If you're putting everything into an ECS system you'd still expect most of your walls to have very few components. For example they may have a render component, materials component, and a position component. Meanwhile a lot of your systems would apply to components that walls don't possess, like an AI component, a velocity component, etc. So if your ECS system stores components in a way that either caches a list of entities with that component or stores the component information in way where iterating over all entities with that component won't iterate over entities without that component you shouldn't see significant slowdown in that respect.


That said where you would see slowdown in this example is in doing things like calculating collision or computing line of sight. If your look-up for whether a tile is blocking is get all entities at position -> check each entity for a 'blocks sight' component then you're doing a lot of legwork for something that's already computationally expensive. If you have to do that every time an entity is trying to answer a question like "can I see x tile" or "can I move to y tile" that's going to sink your performance.

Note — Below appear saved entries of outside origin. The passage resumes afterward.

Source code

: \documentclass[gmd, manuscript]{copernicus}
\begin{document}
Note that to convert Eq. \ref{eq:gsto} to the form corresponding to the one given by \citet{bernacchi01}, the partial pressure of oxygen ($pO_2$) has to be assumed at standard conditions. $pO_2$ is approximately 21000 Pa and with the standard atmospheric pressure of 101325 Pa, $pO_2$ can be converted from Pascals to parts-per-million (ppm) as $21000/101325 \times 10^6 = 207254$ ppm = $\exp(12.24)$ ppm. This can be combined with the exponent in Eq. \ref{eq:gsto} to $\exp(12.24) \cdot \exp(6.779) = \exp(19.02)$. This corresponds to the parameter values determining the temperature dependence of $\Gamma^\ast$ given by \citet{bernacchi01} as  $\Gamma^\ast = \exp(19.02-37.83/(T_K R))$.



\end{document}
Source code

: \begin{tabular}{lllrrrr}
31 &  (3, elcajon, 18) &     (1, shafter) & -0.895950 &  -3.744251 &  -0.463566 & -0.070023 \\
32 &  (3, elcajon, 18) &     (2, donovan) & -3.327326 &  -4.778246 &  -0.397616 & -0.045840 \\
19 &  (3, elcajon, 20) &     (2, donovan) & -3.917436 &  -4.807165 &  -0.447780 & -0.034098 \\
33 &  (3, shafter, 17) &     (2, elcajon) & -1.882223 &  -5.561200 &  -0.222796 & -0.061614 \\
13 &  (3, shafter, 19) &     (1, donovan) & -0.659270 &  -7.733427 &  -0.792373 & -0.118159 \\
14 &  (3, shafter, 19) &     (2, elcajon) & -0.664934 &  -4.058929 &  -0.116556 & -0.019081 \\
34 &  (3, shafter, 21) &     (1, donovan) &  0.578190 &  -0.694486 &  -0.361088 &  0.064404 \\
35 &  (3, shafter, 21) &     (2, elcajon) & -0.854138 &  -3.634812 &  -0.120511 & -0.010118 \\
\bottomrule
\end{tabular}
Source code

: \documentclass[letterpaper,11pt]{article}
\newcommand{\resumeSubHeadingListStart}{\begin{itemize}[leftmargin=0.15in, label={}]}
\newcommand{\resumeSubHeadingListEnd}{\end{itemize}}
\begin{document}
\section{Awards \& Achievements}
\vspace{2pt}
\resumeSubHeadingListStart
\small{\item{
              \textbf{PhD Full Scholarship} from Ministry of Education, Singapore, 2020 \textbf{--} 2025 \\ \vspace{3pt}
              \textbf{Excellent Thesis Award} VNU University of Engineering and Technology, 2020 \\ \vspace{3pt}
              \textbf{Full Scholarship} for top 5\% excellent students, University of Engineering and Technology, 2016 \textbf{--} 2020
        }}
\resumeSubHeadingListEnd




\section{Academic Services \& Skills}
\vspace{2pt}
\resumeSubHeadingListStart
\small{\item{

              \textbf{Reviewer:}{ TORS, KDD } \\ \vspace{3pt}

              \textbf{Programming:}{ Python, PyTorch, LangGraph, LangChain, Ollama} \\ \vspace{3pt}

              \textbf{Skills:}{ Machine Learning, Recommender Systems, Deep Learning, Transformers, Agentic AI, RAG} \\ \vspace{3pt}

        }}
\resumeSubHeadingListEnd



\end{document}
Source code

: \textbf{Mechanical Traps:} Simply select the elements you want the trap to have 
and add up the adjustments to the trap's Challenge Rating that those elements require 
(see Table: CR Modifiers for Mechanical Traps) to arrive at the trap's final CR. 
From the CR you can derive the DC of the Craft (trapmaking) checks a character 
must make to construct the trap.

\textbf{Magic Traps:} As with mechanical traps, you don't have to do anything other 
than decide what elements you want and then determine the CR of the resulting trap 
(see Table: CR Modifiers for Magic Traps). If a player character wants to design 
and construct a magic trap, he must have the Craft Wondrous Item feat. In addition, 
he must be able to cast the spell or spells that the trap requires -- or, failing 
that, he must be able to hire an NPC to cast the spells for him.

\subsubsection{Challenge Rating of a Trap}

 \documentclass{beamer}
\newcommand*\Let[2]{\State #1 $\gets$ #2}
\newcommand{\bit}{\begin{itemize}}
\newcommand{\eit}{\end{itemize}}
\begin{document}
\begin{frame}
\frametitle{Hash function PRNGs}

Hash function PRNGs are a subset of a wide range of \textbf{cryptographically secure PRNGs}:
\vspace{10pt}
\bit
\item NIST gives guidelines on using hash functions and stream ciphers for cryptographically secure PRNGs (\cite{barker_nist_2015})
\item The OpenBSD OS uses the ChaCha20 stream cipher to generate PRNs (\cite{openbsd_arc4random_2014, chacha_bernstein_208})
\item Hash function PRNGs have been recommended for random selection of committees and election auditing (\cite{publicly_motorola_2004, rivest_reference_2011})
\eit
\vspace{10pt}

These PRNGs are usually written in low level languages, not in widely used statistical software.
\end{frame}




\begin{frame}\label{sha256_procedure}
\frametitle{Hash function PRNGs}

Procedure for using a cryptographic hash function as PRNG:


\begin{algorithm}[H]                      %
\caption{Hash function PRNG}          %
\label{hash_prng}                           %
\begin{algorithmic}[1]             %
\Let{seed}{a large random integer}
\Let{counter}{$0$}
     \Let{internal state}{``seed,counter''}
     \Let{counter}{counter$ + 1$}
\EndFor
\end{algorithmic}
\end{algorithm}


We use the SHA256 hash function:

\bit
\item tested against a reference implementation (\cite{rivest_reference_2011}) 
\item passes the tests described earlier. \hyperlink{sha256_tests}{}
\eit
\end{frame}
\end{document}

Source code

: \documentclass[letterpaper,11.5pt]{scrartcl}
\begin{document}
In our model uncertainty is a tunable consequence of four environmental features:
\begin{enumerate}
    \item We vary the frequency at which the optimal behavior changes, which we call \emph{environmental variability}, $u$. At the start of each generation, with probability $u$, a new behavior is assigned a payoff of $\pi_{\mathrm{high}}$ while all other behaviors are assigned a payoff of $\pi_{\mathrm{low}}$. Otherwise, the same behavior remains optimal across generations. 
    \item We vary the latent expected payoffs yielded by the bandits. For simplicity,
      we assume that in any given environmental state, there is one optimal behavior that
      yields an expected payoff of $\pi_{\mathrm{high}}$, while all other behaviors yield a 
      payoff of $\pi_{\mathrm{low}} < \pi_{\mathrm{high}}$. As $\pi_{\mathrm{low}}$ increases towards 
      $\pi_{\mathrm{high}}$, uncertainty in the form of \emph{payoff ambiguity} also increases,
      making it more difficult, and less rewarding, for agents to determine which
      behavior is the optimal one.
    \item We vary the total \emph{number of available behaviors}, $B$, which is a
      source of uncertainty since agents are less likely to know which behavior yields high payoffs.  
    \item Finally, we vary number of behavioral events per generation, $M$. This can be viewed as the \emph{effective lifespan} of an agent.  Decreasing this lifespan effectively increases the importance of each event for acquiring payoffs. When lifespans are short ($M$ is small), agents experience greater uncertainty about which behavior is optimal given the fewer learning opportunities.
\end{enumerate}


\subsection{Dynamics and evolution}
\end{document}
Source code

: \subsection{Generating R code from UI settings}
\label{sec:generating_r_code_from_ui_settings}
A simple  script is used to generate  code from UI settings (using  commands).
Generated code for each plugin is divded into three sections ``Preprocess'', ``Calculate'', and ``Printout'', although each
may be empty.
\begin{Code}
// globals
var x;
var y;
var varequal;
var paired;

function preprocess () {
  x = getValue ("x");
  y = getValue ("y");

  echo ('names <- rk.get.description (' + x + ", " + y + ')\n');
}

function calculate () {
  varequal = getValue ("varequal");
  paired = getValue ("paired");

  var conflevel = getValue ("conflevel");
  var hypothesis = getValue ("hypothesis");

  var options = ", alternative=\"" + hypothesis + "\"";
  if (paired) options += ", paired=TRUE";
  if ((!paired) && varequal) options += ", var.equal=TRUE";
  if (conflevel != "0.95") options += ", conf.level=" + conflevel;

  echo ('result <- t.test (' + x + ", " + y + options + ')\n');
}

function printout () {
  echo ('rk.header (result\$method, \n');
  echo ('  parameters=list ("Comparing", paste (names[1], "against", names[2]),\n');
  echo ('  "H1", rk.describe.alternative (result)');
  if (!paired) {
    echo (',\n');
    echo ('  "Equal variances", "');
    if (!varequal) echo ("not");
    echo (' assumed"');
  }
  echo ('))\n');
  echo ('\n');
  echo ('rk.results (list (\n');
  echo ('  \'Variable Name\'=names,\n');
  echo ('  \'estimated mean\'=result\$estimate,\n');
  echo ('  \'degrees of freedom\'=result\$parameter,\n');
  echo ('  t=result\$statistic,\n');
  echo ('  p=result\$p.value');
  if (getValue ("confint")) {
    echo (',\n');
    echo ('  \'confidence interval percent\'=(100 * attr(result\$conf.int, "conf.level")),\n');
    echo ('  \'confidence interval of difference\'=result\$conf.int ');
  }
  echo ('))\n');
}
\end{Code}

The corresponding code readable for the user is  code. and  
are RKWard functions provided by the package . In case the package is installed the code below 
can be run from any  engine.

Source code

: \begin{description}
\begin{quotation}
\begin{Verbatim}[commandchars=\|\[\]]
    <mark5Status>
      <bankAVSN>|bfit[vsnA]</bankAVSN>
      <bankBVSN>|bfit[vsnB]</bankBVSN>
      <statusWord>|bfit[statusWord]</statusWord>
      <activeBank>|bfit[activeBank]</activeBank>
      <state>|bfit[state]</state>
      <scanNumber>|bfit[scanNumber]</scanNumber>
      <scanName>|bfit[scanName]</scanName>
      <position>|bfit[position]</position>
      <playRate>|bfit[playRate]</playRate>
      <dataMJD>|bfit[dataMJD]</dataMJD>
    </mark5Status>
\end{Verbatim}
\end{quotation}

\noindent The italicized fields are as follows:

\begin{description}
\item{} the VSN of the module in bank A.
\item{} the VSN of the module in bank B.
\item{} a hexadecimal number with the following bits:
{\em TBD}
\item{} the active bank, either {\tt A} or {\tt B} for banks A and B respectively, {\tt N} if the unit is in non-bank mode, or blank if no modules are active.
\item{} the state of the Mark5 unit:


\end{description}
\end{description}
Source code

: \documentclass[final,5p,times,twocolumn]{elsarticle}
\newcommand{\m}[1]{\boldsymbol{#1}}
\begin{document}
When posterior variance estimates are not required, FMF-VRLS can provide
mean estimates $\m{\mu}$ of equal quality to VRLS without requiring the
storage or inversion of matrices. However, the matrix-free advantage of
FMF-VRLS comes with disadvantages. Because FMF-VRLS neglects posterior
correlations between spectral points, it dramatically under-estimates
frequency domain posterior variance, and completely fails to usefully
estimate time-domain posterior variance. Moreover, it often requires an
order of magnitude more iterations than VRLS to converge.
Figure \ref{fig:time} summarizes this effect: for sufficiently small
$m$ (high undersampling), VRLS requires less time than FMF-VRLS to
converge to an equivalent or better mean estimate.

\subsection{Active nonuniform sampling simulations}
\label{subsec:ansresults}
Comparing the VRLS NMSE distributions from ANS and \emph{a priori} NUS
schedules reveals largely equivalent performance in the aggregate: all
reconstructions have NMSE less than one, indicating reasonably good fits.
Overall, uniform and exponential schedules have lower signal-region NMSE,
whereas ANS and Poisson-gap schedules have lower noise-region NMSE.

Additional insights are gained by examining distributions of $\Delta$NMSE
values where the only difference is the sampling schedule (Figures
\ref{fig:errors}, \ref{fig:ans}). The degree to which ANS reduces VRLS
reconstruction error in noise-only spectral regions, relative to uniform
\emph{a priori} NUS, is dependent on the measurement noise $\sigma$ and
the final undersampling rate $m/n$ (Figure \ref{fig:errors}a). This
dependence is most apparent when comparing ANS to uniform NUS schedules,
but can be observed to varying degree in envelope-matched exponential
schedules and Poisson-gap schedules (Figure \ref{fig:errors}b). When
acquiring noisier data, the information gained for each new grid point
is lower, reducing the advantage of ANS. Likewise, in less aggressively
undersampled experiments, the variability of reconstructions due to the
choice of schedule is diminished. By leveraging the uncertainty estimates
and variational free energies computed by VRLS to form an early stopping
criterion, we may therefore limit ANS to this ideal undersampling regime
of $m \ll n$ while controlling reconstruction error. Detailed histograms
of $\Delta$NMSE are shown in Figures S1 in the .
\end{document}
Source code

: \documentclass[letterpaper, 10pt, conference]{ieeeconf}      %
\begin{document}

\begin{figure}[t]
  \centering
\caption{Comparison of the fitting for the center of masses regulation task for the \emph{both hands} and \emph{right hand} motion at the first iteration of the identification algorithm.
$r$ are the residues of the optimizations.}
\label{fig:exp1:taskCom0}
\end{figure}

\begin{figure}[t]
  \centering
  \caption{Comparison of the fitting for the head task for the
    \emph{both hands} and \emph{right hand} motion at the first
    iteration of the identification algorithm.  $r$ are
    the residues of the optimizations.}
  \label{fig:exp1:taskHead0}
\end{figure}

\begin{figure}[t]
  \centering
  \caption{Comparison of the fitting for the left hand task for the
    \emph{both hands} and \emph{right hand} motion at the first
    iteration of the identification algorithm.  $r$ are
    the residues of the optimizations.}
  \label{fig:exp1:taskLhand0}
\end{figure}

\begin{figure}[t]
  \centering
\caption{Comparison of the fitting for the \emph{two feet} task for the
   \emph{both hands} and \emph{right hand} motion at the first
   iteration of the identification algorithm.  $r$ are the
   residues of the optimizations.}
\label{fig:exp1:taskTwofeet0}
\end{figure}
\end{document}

I think what you'd need to do in that case is plan ahead for this type of work build structures on top to help. For example you may build a component for static collision blockers (for entities that don't move or disappear often) and whenever an entity gains/loses that component or is added/removed with that component you recalculate a base collision map as a 1d/2d/3d boolean (or enum) array. That way you'd have that data already computed and when you need to do something like pathfinding you can use the pre-computed data structure rather than having to query a lot of information from the ECS system every time. Then if you need dynamic collision on top of that (for entities that move often) you could use a second component for that but it would be a much smaller amount of entities that you'd be looking at to incorporate that data.